[What is required] Take each line of the records below that contains the string "newton" and copy it.
———
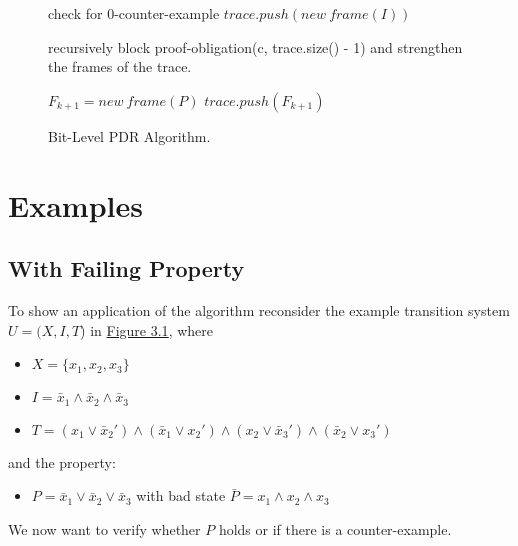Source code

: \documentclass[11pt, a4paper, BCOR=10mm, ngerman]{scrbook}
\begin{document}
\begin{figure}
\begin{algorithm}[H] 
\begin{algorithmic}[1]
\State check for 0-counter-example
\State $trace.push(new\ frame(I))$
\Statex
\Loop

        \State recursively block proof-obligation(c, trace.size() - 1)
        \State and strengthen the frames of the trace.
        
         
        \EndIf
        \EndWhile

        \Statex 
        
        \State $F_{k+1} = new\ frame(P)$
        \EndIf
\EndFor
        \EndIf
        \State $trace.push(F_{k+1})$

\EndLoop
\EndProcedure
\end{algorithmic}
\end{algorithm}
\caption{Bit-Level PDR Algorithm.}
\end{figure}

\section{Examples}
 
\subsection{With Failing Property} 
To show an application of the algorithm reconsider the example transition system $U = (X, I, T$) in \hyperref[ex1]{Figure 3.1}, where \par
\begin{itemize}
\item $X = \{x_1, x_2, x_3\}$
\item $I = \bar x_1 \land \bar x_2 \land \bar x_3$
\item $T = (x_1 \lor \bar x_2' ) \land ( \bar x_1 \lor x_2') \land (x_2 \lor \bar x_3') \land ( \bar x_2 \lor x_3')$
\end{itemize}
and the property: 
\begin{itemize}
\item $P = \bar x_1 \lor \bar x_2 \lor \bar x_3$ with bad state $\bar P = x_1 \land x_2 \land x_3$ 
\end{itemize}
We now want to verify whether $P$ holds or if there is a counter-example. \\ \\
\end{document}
———
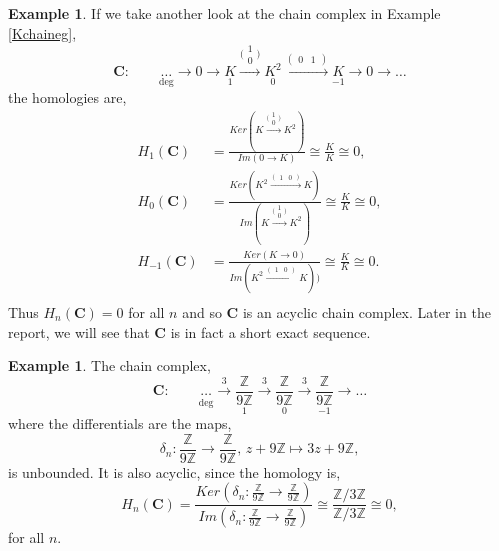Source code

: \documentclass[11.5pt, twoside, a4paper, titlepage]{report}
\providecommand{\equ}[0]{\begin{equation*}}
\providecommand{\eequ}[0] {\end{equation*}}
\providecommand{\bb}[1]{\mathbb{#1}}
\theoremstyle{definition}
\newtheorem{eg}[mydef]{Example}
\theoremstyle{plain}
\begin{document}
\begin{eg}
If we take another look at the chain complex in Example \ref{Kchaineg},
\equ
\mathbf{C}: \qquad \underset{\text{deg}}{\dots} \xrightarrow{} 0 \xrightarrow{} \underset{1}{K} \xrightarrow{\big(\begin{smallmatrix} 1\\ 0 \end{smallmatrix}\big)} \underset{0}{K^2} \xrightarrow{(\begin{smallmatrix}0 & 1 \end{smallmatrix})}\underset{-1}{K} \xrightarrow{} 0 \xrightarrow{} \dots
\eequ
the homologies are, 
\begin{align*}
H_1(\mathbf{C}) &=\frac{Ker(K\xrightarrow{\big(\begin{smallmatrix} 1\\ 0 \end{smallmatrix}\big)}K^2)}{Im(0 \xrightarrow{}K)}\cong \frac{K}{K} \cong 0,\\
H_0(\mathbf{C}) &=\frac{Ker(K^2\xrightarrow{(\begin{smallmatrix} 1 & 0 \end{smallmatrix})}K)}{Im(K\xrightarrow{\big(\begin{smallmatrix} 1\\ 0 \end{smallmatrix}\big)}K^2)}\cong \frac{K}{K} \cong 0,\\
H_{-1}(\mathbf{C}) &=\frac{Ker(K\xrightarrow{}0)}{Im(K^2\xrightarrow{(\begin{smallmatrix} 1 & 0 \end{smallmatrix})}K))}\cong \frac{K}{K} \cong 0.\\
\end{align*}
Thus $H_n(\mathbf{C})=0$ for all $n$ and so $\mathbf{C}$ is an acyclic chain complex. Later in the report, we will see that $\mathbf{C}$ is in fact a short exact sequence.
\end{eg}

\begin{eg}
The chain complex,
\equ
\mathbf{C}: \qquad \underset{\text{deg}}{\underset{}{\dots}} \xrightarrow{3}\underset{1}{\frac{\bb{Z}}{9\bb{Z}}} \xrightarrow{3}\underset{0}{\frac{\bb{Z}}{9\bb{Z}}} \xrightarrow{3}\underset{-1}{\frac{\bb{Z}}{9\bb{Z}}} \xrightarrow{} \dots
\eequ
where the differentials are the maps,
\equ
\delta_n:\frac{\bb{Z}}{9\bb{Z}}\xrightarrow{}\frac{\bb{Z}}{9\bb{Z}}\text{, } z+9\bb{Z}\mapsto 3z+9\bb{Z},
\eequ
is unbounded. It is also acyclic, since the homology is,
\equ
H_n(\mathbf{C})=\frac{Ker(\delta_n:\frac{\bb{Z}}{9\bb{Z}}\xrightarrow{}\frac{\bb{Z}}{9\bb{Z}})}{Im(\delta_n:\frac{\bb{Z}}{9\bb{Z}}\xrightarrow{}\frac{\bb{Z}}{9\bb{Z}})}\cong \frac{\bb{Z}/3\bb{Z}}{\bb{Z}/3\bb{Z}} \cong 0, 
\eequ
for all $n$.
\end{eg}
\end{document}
———
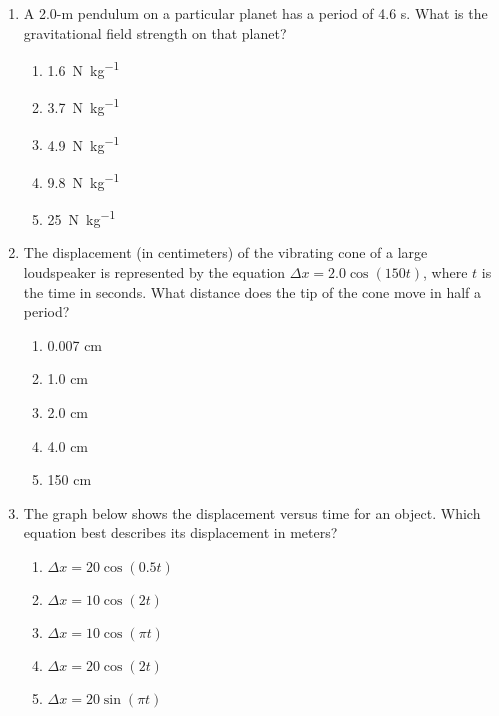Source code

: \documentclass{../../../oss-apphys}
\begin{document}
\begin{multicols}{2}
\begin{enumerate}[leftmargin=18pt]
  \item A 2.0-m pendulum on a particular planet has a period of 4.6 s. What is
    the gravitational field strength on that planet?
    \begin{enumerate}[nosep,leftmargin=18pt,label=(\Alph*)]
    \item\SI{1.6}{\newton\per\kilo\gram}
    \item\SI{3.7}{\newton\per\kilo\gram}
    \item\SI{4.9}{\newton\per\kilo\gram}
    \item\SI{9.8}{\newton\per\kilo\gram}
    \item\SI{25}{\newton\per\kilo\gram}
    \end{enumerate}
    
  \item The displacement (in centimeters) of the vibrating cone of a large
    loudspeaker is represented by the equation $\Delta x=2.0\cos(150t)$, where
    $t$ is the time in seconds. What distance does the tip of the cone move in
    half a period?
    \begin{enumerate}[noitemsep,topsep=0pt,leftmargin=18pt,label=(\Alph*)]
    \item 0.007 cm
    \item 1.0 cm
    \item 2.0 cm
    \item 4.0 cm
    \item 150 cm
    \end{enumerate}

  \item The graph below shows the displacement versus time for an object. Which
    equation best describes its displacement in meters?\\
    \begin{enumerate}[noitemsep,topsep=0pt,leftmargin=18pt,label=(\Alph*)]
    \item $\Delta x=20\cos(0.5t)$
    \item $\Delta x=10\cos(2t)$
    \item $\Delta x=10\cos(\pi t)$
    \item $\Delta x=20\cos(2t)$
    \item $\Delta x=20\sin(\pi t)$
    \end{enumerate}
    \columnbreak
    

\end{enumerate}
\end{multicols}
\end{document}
———
[Response to this exercise]
    \item\SI{1.6}{\newton\per\kilo\gram}
    \item\SI{3.7}{\newton\per\kilo\gram}
    \item\SI{4.9}{\newton\per\kilo\gram}
    \item\SI{9.8}{\newton\per\kilo\gram}
    \item\SI{25}{\newton\per\kilo\gram}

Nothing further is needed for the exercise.